Virginia Woolf found in museum basement

Posted on by Fay Curtis.

Trevor Coombs, Documentation Assistant – Fine Art

Image of booklet, containing ‘Roger Fry Memorial Exhibition’ opening address by Virginia Woolf

(1) Booklet, containing Roger Fry Memorial Exhibition opening address by Virginia Woolf

We made an interesting discovery recently. One of our cataloguers was in the basement going through old files of letters and receipts, looking for information relating to paintings by Roger Fry in the art collection, when he found a booklet printed for the Fry memorial exhibition held at Bristol Museum & Art Gallery in 1935 (1).

It contains the text of the exhibition’s opening speech written and delivered by Fry’s friend, and fellow member of the Bloomsbury Group, Virginia Woolf. After further research, it appears this booklet is one of the most sought after publications by the writer. The official bibliography of Woolf’s writings records its catalogue number as A21, and dealers regard it as one of the rarest ‘A’ items and generally missing from Woolf collections. Prior to the one found in Bristol, there were just five known in collections anywhere in the world.

The Fry family’s long historical connection to the Bristol was almost certainly the reason why a memorial exhibition for Roger Fry – now generally recognised as the artist’s first retrospective – was held here. Roger Eliot Fry (1866-1934) was the grandson of Joseph Fry, the founder of the great chocolate manufacturing company based in Bristol. Indeed, Roger’s father, Sir Edward Fry, was born in Union Street, then the main factory site. Roger was educated at Clifton College from 1882 until about 1884, before going on to study natural sciences at Cambridge (Fry’s father had been a zoologist), but in 1889 he rejected a profession in the sciences to pursue painting and, later, teaching, art criticism and curating.

photograph of ‘Roger Fry Memorial Exhibition’

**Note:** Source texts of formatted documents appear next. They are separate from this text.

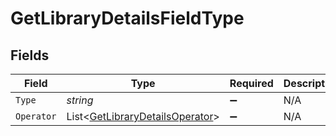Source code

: # GetLibraryDetailsFieldType


## Fields

| Field                                                                                 | Type                                                                                  | Required                                                                              | Description                                                                           | Example                                                                               |
| ------------------------------------------------------------------------------------- | ------------------------------------------------------------------------------------- | ------------------------------------------------------------------------------------- | ------------------------------------------------------------------------------------- | ------------------------------------------------------------------------------------- |
| `Type`                                                                                | *string*                                                                              | :heavy_minus_sign:                                                                    | N/A                                                                                   | resolution                                                                            |
| `Operator`                                                                            | List<[GetLibraryDetailsOperator](../../Models/Requests/GetLibraryDetailsOperator.md)> | :heavy_minus_sign:                                                                    | N/A                                                                                   |                                                                                       |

(2) The Roger Fry Memorial Exhibition

The exhibition was hung in Gallery VII (where the Bristol School of Artists are now displayed) between 12 July and 10 August, 1935 (2). The driving force behind the event was Roger’s sister, Margery Fry, who had recently given three drawings and six lithographs to Bristol. She made the rest of her collection available for the exhibition and encouraged other family members to do likewise.

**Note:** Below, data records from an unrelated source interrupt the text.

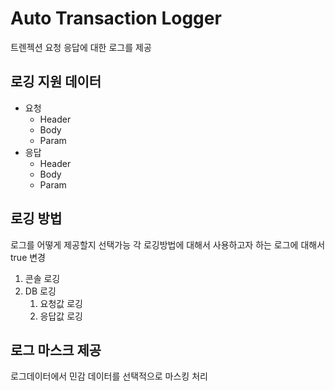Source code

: # Auto Transaction Logger
트렌젝션 요청 응답에 대한 로그를 제공

## 로깅 지원 데이터
- 요청
  - Header
  - Body
  - Param
- 응답
  - Header
  - Body
  - Param

## 로깅 방법
로그를 어떻게 제공할지 선택가능
각 로깅방법에 대해서 사용하고자 하는 로그에 대해서 true 변경

1. 콘솔 로깅
2. DB 로깅
   1. 요청값 로깅
   2. 응답값 로깅

## 로그 마스크 제공
로그데이터에서 민감 데이터를 선택적으로 마스킹 처리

Roger Fry, ‘Lilies’, 1917, oil on canvas

(3) Roger Fry, ‘Lilies’, 1917, oil on canvas

A total of 52 works were displayed, comprising family-owned pictures, two of the three paintings already in the Bristol collection (3, 4), and some loans from private collections, including three works belonging to (Sir) Kenneth Clark, who was at that time the newly-appointed and very young director of the National Gallery. Clark also wrote the foreword to the exhibition handlist (5), describing Fry as “the man who taught his generation to understand works of art more intelligently, to enjoy them more fully and to value them more highly … our greatest teacher since Ruskin.” As well as pictures, the exhibition included a harpsichord hand-decorated by Fry, in which, one critic noted, he showed “extraordinary skill in arranging a nude figure to fill the awkward space of the lid” (just visible in the exhibition photograph, beneath a self-portrait). On its return to the family, after the exhibition had closed, the curator of art mislaid the key to the harpsichord lid, and only found it after a frantic letter from Margery Fry.

Virginia Woolf typed her speech on foolscap paper (there is a carbon copy, with corrections, in the collection of the Smith College Libraries, Massachusetts). But it is not certain if the text was printed in booklet form before she delivered the address at the exhibition opening, and given away on the night, or whether it was printed and distributed later. The print run was just 125, which is why they are so rare today, and the curator at the time had several to give away. Thankfully for us, he slipped one into the exhibition file – where it remained for eighty years. We have now removed it from the old file in the basement and entered it into the Fine Art collection.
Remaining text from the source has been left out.